(Document images with source code)
::::::::

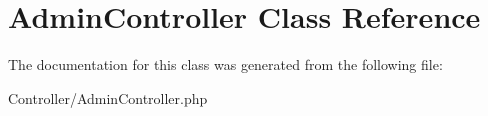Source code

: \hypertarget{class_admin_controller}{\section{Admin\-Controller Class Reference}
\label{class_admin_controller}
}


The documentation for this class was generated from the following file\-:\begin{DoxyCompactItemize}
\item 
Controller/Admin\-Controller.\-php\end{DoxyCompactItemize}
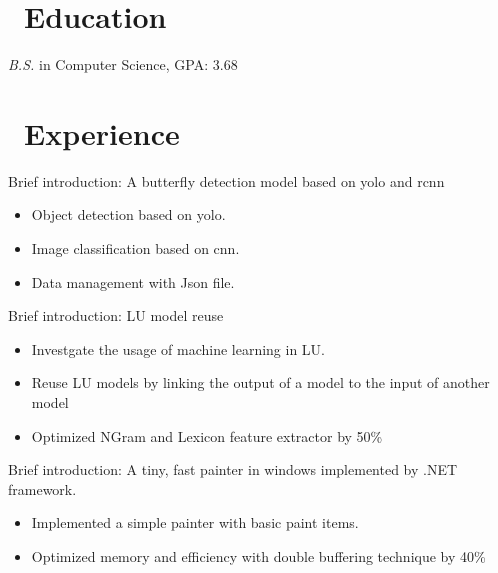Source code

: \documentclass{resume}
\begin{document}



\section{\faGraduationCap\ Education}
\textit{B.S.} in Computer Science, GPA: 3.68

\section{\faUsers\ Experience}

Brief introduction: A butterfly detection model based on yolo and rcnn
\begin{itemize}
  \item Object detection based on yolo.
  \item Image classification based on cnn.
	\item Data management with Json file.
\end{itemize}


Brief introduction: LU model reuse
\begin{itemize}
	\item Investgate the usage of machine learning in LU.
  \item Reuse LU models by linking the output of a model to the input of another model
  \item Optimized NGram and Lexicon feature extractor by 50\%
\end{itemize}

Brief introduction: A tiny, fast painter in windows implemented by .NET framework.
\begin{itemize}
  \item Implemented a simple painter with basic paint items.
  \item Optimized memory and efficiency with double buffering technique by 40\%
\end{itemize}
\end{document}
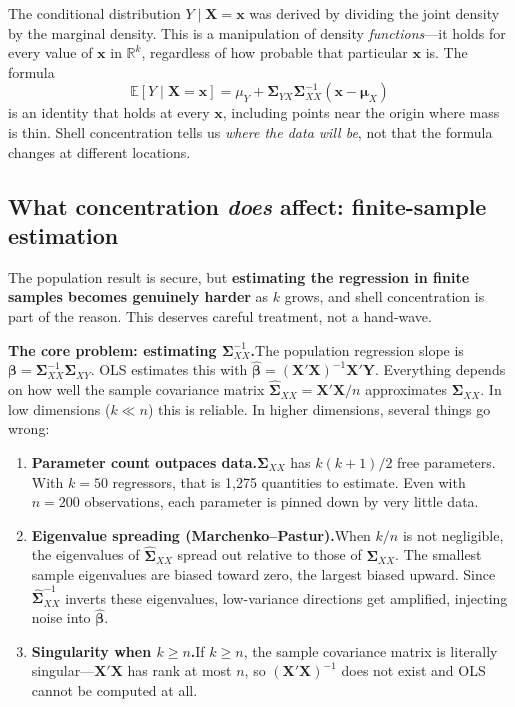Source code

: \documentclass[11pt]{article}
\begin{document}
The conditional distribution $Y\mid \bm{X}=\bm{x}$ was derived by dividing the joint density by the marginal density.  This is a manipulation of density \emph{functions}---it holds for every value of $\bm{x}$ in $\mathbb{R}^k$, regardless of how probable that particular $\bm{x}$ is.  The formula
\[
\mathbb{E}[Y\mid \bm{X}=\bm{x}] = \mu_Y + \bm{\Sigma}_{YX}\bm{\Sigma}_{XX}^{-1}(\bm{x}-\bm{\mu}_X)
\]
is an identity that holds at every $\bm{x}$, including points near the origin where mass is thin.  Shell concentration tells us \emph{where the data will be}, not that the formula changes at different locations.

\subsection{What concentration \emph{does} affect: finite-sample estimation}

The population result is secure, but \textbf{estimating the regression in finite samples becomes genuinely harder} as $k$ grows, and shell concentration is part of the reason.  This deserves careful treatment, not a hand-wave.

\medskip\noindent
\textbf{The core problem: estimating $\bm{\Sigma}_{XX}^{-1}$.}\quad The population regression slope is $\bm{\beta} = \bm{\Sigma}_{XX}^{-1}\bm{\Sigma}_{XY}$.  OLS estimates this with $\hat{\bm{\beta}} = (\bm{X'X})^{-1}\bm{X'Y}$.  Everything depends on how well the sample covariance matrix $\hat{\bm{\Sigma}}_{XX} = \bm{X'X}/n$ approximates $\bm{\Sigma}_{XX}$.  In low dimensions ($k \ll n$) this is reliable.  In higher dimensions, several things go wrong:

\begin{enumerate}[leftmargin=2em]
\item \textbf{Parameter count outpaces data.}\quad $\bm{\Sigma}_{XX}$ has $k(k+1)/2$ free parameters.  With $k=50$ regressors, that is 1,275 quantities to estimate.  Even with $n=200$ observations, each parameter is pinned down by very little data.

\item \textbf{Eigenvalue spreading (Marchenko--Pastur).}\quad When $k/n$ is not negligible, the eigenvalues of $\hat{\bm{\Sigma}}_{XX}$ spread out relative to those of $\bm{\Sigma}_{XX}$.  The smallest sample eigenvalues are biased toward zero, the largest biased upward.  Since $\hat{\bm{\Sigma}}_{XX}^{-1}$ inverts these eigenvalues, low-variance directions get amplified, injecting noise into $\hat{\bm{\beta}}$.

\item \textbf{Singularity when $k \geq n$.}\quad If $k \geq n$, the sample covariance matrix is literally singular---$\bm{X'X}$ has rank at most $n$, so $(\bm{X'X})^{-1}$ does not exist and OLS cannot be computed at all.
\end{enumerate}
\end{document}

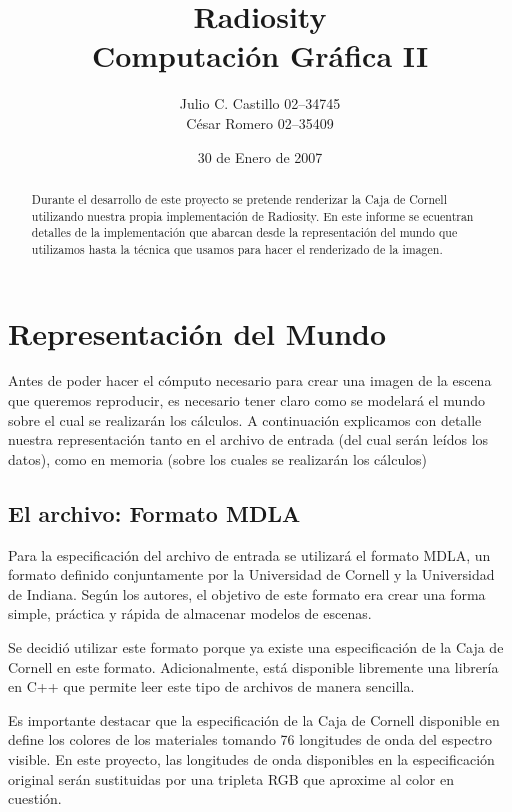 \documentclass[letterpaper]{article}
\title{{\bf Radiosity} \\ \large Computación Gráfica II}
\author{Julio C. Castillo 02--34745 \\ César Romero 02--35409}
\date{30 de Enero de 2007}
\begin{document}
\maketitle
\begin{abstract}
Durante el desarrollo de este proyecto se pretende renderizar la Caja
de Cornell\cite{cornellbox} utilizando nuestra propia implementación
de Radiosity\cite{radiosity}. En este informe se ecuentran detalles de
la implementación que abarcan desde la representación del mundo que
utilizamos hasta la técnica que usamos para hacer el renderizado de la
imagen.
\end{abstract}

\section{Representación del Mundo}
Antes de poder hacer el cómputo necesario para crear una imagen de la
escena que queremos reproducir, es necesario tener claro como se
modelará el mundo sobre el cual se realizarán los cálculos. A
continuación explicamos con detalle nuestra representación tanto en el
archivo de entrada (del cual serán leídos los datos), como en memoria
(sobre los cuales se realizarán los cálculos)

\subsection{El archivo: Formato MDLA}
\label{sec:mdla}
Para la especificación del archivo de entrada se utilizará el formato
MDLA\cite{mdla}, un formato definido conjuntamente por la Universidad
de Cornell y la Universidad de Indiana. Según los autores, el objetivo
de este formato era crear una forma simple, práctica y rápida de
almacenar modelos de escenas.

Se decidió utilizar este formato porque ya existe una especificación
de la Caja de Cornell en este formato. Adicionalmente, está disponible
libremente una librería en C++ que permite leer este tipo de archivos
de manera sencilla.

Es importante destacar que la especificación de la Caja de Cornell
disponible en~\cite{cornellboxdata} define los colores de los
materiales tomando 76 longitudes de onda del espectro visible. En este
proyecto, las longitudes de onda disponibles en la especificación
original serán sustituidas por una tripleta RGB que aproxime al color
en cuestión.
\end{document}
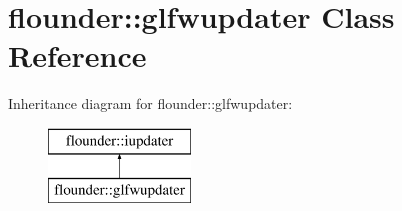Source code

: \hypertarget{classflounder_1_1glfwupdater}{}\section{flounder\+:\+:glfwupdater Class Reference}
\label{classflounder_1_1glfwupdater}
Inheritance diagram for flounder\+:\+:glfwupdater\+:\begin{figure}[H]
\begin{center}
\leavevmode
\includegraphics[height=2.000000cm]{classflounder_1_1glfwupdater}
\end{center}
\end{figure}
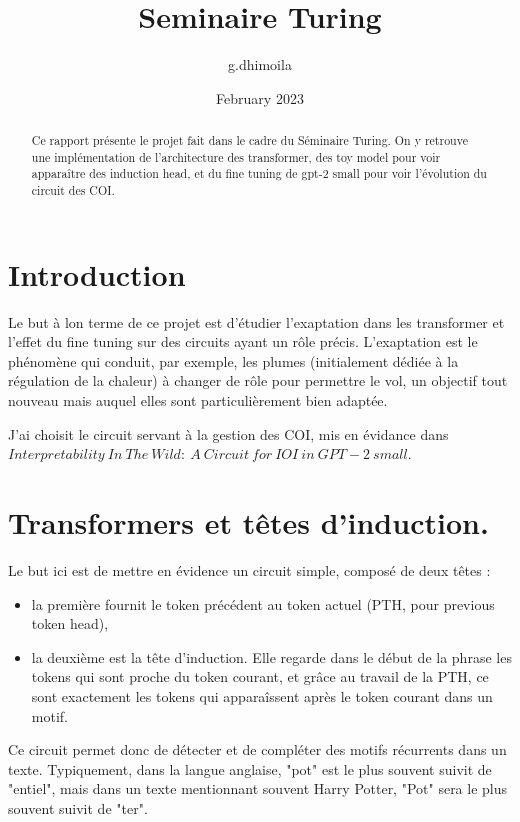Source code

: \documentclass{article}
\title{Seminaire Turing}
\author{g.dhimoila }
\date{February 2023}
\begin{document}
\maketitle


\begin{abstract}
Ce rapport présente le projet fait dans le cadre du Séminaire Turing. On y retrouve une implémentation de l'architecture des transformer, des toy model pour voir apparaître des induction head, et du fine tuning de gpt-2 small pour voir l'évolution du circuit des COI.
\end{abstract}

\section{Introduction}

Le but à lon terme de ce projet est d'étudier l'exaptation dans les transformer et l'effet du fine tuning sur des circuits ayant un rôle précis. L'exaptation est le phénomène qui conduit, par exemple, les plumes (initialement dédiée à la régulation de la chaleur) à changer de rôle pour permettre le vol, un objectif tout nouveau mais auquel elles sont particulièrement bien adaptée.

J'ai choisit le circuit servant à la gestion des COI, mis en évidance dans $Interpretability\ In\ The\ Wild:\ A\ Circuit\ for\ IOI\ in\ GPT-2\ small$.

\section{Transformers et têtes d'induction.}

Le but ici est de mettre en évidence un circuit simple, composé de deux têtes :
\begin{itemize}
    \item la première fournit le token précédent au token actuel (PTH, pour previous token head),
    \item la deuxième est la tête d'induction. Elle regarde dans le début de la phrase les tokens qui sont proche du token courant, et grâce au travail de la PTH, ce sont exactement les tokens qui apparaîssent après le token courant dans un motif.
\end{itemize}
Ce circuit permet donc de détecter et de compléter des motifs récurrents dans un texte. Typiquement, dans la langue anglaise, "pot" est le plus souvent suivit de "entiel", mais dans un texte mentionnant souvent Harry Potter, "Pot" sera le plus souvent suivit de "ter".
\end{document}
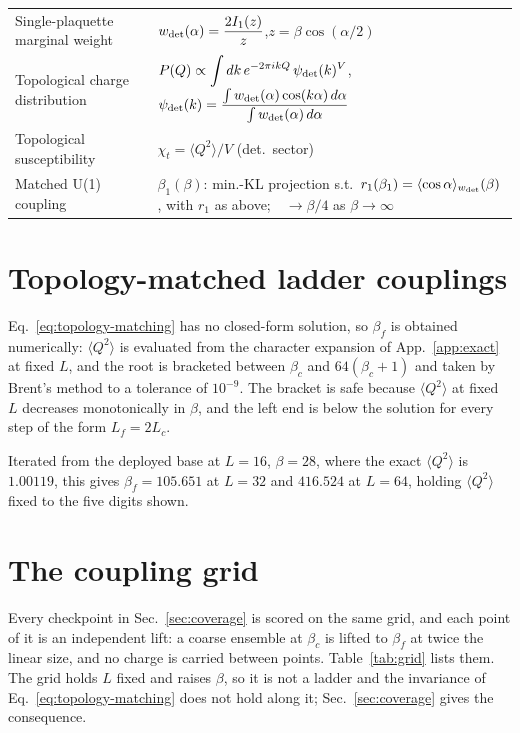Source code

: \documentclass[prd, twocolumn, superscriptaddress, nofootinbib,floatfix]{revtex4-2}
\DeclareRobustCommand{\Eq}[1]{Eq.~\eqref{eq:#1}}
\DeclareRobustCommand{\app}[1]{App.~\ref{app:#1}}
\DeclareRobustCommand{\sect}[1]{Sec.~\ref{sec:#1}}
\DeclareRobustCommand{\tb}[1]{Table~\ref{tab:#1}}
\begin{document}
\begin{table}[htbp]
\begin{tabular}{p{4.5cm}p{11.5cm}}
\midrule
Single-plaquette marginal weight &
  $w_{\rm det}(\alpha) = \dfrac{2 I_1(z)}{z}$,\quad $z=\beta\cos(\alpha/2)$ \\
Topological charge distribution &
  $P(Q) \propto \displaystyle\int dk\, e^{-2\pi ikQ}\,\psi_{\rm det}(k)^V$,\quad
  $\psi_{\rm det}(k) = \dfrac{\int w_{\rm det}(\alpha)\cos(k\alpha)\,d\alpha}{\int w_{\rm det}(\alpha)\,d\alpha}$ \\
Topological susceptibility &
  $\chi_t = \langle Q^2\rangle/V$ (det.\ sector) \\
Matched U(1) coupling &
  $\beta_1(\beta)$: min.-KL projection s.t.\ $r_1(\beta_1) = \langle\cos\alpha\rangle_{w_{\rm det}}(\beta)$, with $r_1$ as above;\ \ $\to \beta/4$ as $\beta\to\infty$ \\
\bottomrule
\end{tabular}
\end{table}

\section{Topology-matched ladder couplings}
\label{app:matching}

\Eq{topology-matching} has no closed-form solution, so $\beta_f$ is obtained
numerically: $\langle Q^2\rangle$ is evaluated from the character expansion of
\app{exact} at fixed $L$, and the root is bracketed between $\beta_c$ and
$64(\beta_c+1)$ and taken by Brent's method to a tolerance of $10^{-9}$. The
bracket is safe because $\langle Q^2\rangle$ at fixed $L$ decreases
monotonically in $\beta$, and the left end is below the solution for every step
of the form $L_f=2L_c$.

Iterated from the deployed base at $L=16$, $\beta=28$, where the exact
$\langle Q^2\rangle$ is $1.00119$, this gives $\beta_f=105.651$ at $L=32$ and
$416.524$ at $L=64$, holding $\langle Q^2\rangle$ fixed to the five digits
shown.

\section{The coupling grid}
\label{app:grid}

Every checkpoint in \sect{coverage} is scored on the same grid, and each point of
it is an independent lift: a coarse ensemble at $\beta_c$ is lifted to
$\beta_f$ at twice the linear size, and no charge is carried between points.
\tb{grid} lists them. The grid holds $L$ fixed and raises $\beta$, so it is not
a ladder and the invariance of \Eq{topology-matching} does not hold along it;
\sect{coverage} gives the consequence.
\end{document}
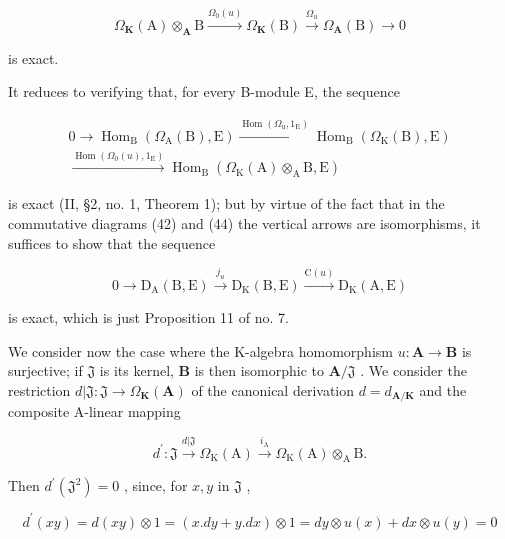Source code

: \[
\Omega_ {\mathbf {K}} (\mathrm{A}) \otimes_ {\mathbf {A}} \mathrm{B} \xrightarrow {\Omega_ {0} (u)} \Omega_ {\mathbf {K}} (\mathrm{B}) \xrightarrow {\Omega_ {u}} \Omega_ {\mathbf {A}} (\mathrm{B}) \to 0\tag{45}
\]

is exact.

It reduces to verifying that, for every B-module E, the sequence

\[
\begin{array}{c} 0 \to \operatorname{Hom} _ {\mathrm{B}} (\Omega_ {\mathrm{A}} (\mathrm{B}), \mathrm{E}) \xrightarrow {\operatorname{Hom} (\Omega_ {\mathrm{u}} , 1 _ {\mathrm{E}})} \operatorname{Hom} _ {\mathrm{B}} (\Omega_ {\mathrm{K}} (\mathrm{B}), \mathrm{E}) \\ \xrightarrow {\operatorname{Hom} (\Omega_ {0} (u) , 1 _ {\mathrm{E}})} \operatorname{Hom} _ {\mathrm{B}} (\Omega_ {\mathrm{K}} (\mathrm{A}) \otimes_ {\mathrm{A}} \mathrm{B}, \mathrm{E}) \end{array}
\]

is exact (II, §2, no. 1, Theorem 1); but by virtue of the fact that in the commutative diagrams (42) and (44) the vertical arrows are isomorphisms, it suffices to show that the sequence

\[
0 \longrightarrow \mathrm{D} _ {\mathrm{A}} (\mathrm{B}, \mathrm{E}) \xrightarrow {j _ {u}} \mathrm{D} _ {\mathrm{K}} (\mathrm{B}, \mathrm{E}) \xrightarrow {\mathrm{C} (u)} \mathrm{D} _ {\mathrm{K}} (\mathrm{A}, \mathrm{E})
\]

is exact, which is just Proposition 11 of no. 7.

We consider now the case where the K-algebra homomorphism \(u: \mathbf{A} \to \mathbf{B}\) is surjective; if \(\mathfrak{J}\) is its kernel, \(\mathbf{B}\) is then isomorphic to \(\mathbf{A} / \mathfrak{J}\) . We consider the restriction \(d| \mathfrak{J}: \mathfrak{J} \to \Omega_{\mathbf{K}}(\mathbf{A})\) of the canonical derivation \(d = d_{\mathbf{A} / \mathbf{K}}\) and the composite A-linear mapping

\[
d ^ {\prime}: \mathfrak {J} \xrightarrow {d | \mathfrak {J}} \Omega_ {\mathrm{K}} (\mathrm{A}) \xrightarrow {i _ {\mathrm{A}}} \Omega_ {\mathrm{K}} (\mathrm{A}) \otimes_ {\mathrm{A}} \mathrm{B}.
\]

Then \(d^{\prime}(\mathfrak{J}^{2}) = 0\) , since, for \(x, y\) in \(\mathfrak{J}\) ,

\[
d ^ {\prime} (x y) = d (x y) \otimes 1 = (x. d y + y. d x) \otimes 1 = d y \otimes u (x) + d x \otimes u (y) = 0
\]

::::::::

### Work request:
Every line above that holds the word "dfrac" is to be found and copied.

### Answer box:
  $w_{\rm det}(\alpha) = \dfrac{2 I_1(z)}{z}$,\quad $z=\beta\cos(\alpha/2)$ \\
  $\psi_{\rm det}(k) = \dfrac{\int w_{\rm det}(\alpha)\cos(k\alpha)\,d\alpha}{\int w_{\rm det}(\alpha)\,d\alpha}$ \\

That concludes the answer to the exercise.